By Kasie Whitener
My friend Big Redd once discovered a conversation between a baseball player and his favorite Christian Rap artist in which the player thanked the artist for providing his walk-up music. Big Redd reached out to the player and promoted his own album. Three days later, it was his song being played on the Rockies’ PA system when that player stepped up to bat.
Big Redd’s strategy of “social listening” was to find the conversations that are relevant to your topic and then participate in them to promote your work. He called it “social” because he uses Twitter, Instagram, and Facebook social media platforms to do his listening.
I call the strategy “digital listening” because I expanded it to the blogs, podcasts, email newsletters, and events being promoted by other writers. You can practice this marketing strategy in three easy steps:
Find the influencers.
You probably already have your favorite writing blogs (like this one) and you may have liked several authors’ Facebook pages. Expand that list of follows to include the hashtags being used on Twitter and Instagram to link conversations. Then make a list of the eight or 10 places you’ll visit on your digital listening tour.
Create a habit.
Take to the internet once a week for research. Work through your list of bloggers, email newsletters, Twitter and Instagram hashtags, and Facebook groups and author pages to see what everyone is posting. Look for repeated phrases and common themes. Then Google those phrases to find even more content (or not) written about that subject.

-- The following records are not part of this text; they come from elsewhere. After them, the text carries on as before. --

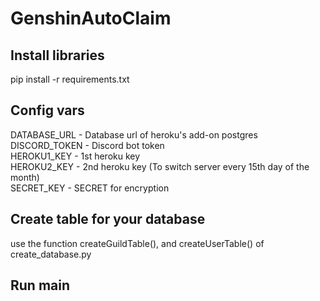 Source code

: # GenshinAutoClaim
## Install libraries
pip install -r requirements.txt
## Config vars
DATABASE_URL - Database url of heroku's add-on postgres\
DISCORD_TOKEN - Discord bot token\
HEROKU1_KEY - 1st heroku key\
HEROKU2_KEY - 2nd heroku key (To switch server every 15th day of the month)\
SECRET_KEY - SECRET for encryption
## Create table for your database
use the function createGuildTable(), and createUserTable() of create_database.py
## Run main
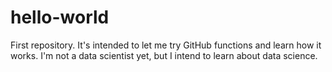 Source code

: # hello-world
First repository. It's intended to let me try GitHub functions and learn how it works.
I'm not a data scientist yet, but I intend to learn about data science.
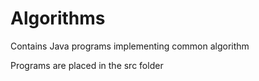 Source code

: # Algorithms
Contains Java programs implementing common algorithm



Programs are placed in the src folder
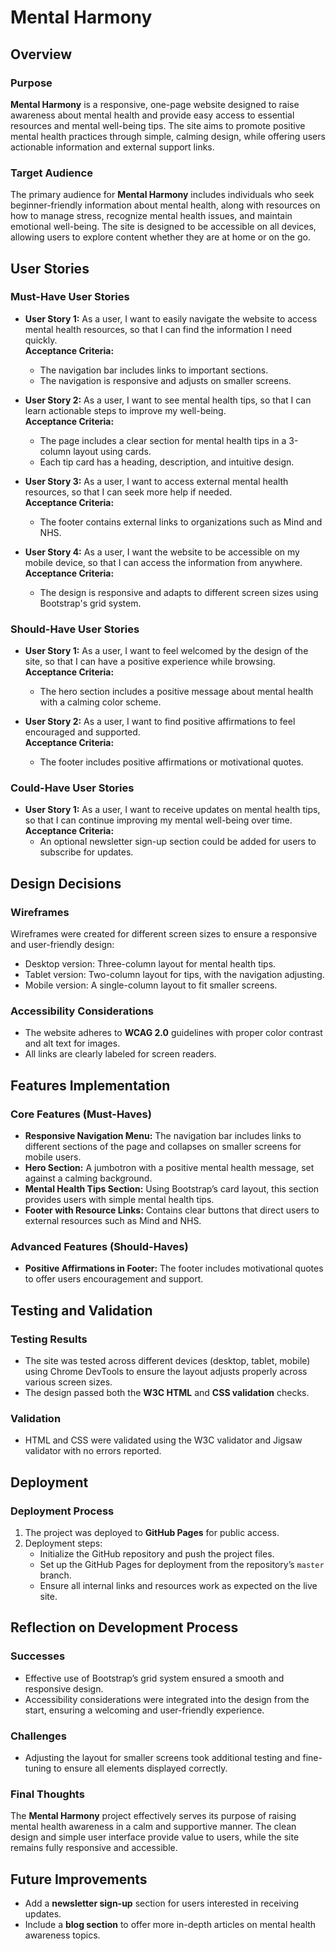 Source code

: # Mental Harmony

## Overview

### Purpose
**Mental Harmony** is a responsive, one-page website designed to raise awareness about mental health and provide easy access to essential resources and mental well-being tips. The site aims to promote positive mental health practices through simple, calming design, while offering users actionable information and external support links.

### Target Audience
The primary audience for **Mental Harmony** includes individuals who seek beginner-friendly information about mental health, along with resources on how to manage stress, recognize mental health issues, and maintain emotional well-being. The site is designed to be accessible on all devices, allowing users to explore content whether they are at home or on the go.

## User Stories

### Must-Have User Stories
- **User Story 1:** As a user, I want to easily navigate the website to access mental health resources, so that I can find the information I need quickly.  
  **Acceptance Criteria:**
  - The navigation bar includes links to important sections.
  - The navigation is responsive and adjusts on smaller screens.

- **User Story 2:** As a user, I want to see mental health tips, so that I can learn actionable steps to improve my well-being.  
  **Acceptance Criteria:**
  - The page includes a clear section for mental health tips in a 3-column layout using cards.
  - Each tip card has a heading, description, and intuitive design.

- **User Story 3:** As a user, I want to access external mental health resources, so that I can seek more help if needed.  
  **Acceptance Criteria:**
  - The footer contains external links to organizations such as Mind and NHS.

- **User Story 4:** As a user, I want the website to be accessible on my mobile device, so that I can access the information from anywhere.  
  **Acceptance Criteria:**
  - The design is responsive and adapts to different screen sizes using Bootstrap's grid system.

### Should-Have User Stories
- **User Story 1:** As a user, I want to feel welcomed by the design of the site, so that I can have a positive experience while browsing.  
  **Acceptance Criteria:**
  - The hero section includes a positive message about mental health with a calming color scheme.

- **User Story 2:** As a user, I want to find positive affirmations to feel encouraged and supported.  
  **Acceptance Criteria:**
  - The footer includes positive affirmations or motivational quotes.

### Could-Have User Stories
- **User Story 1:** As a user, I want to receive updates on mental health tips, so that I can continue improving my mental well-being over time.  
  **Acceptance Criteria:**
  - An optional newsletter sign-up section could be added for users to subscribe for updates.

## Design Decisions

### Wireframes
Wireframes were created for different screen sizes to ensure a responsive and user-friendly design:
- Desktop version: Three-column layout for mental health tips.
- Tablet version: Two-column layout for tips, with the navigation adjusting.
- Mobile version: A single-column layout to fit smaller screens.

### Accessibility Considerations
- The website adheres to **WCAG 2.0** guidelines with proper color contrast and alt text for images.
- All links are clearly labeled for screen readers.

## Features Implementation

### Core Features (Must-Haves)
- **Responsive Navigation Menu:** The navigation bar includes links to different sections of the page and collapses on smaller screens for mobile users.
- **Hero Section:** A jumbotron with a positive mental health message, set against a calming background.
- **Mental Health Tips Section:** Using Bootstrap’s card layout, this section provides users with simple mental health tips.
- **Footer with Resource Links:** Contains clear buttons that direct users to external resources such as Mind and NHS.

### Advanced Features (Should-Haves)
- **Positive Affirmations in Footer:** The footer includes motivational quotes to offer users encouragement and support.
  
## Testing and Validation

### Testing Results
- The site was tested across different devices (desktop, tablet, mobile) using Chrome DevTools to ensure the layout adjusts properly across various screen sizes.
- The design passed both the **W3C HTML** and **CSS validation** checks.

### Validation
- HTML and CSS were validated using the W3C validator and Jigsaw validator with no errors reported.

## Deployment

### Deployment Process
1. The project was deployed to **GitHub Pages** for public access.
2. Deployment steps:
   - Initialize the GitHub repository and push the project files.
   - Set up the GitHub Pages for deployment from the repository’s `master` branch.
   - Ensure all internal links and resources work as expected on the live site.

## Reflection on Development Process

### Successes
- Effective use of Bootstrap’s grid system ensured a smooth and responsive design.
- Accessibility considerations were integrated into the design from the start, ensuring a welcoming and user-friendly experience.

### Challenges
- Adjusting the layout for smaller screens took additional testing and fine-tuning to ensure all elements displayed correctly.
  
### Final Thoughts
The **Mental Harmony** project effectively serves its purpose of raising mental health awareness in a calm and supportive manner. The clean design and simple user interface provide value to users, while the site remains fully responsive and accessible.

## Future Improvements
- Add a **newsletter sign-up** section for users interested in receiving updates.
- Include a **blog section** to offer more in-depth articles on mental health awareness topics. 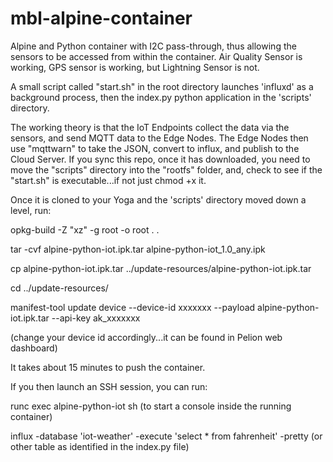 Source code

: # mbl-alpine-container

Alpine and Python container with I2C pass-through, thus allowing the sensors to be accessed from within the container.  Air Quality Sensor is working, GPS sensor is working, but Lightning Sensor is not.

A small script called "start.sh" in the root directory launches 'influxd' as a background process, then the index.py python application in the 'scripts' directory.

The working theory is that the IoT Endpoints collect the data via the sensors, and send MQTT data to the Edge Nodes.  The Edge Nodes then use "mqttwarn" to take the JSON, convert to influx, and publish to the Cloud Server.  If you sync this repo, once it has downloaded, you need to move the "scripts" directory into the "rootfs" folder, and, check to see if the "start.sh" is executable...if not just chmod +x it.

 Once it is cloned to your Yoga and the 'scripts' directory moved down a level, run:
 
 opkg-build -Z "xz" -g root -o root . .

 tar -cvf alpine-python-iot.ipk.tar alpine-python-iot_1.0_any.ipk

 cp alpine-python-iot.ipk.tar ../update-resources/alpine-python-iot.ipk.tar

 cd ../update-resources/
 
 manifest-tool update device --device-id xxxxxxx --payload alpine-python-iot.ipk.tar --api-key ak_xxxxxxx
 
 (change your device id accordingly...it can be found in Pelion web dashboard)
 
 It takes about 15 minutes to push the container.
 
 If you then launch an SSH session, you can run:

 runc exec alpine-python-iot sh  (to start a console inside the running container)
 
 influx -database 'iot-weather' -execute 'select * from fahrenheit' -pretty  (or other table as identified in the index.py file)
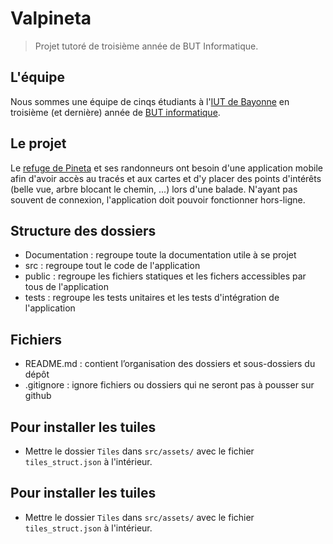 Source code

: # Valpineta
> Projet tutoré de troisième année de BUT Informatique.

## L'équipe
Nous sommes une équipe de cinqs étudiants à l'[IUT de Bayonne](https://www.iutbayonne.univ-pau.fr/presentation.html) en troisième (et dernière) année de [BUT informatique](https://www.iutbayonne.univ-pau.fr/but/informatique).

## Le projet
Le [refuge de Pineta](https://www.valpineta.eu/fr/el-refugio/) et ses randonneurs ont besoin d'une application mobile afin d'avoir accès au tracés et aux cartes et d'y placer des points d'intérêts (belle vue, arbre blocant le chemin, ...) lors d'une balade. N'ayant pas souvent de connexion, l'application doit pouvoir fonctionner hors-ligne.

## Structure des dossiers
- Documentation : regroupe toute la documentation utile à se projet 
- src : regroupe tout le code de l'application
- public : regroupe les fichiers statiques et les fichers accessibles par tous de l'application
- tests : regroupe les tests unitaires et les tests d'intégration de l'application

## Fichiers 
- README.md : contient l’organisation des dossiers et sous-dossiers du dépôt 
- .gitignore : ignore fichiers ou dossiers qui ne seront pas à pousser sur github 

## Pour installer les tuiles
- Mettre le dossier `Tiles` dans `src/assets/` avec le fichier `tiles_struct.json` à l'intérieur.

## Pour installer les tuiles

- Mettre le dossier `Tiles` dans `src/assets/` avec le fichier `tiles_struct.json` à l'intérieur.
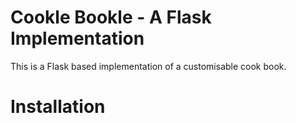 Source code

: # Cookle Bookle - A Flask Implementation
This is a Flask based implementation of a customisable cook book.

# Installation
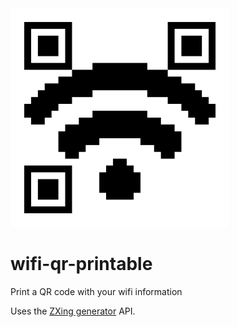 <img src="images/ogp.png" title="Bitmap-styled wifi symbol within a QR code" alt="Bitmap-styled wifi symbol within a QR code" width="350">

# wifi-qr-printable
Print a QR code with your wifi information

Uses the [ZXing generator](https://zxing.appspot.com/generator) API.
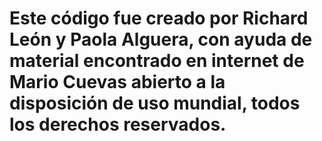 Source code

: # Este código fue creado por Richard León y Paola Alguera, con ayuda de material encontrado en internet de Mario Cuevas abierto a la disposición de uso mundial, todos los derechos reservados.
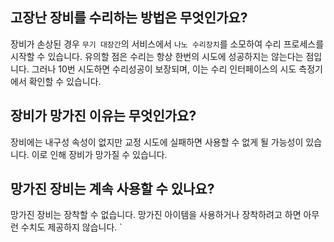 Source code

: ## 고장난 장비를 수리하는 방법은 무엇인가요?

장비가 손상된 경우 `무기 대장간`의 서비스에서 `나노 수리장치`를 소모하여 수리 프로세스를 시작할 수 있습니다. 유의할 점은 수리는 항상 한번의 시도에 성공하지는 않는다는 점입니다. 그러나 10번 시도하면 수리성공이 보장되며, 이는 수리 인터페이스의 시도 측정기에서 확인할 수 있습니다.

## 장비가 망가진 이유는 무엇인가요?

장비에는 내구성 속성이 없지만 교정 시도에 실패하면 사용할 수 없게 될 가능성이 있습니다. 이로 인해 장비가 망가질 수 있습니다.

## 망가진 장비는 계속 사용할 수 있나요?

망가진 장비는 장착할 수 없습니다. 망가진 아이템을 사용하거나 장착하려고 하면 아무런 수치도 제공하지 않습니다.
`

Last week our Write On SC radio show had the topic “traveling to break writers’ block.” It didn’t start out that way. It started as “the traveling writer” because I figured every writer uses road trips for inspiration. When you Google “travel” and “writer” together you get endless blogs for Travel Writers which is a genre in and of itself. As these were not what I was after, I kept re-combining the words until I found some resources that talked about using travel to break a block.
The lack of search results told me that this topic was a place in the digital world with little to no content. I should write about it! That’s step three.
Join the Conversation.
Create content that contributes to the conversation. Using the keywords, hashtags, and influencer posts you’ve discovered, build something new. Then share that something new with all the people and conversations that you researched. Tweet your article using their hashtag. Comment on their blogs with a link to your own.
As writers, we often create out of an inspired frenzy making our efforts more self-serving than audience-serving. But when we need to market ourselves and our work, we have to find the audience. Let the digital world be your pond. Go fishing for readers by joining the relevant conversations already in progress.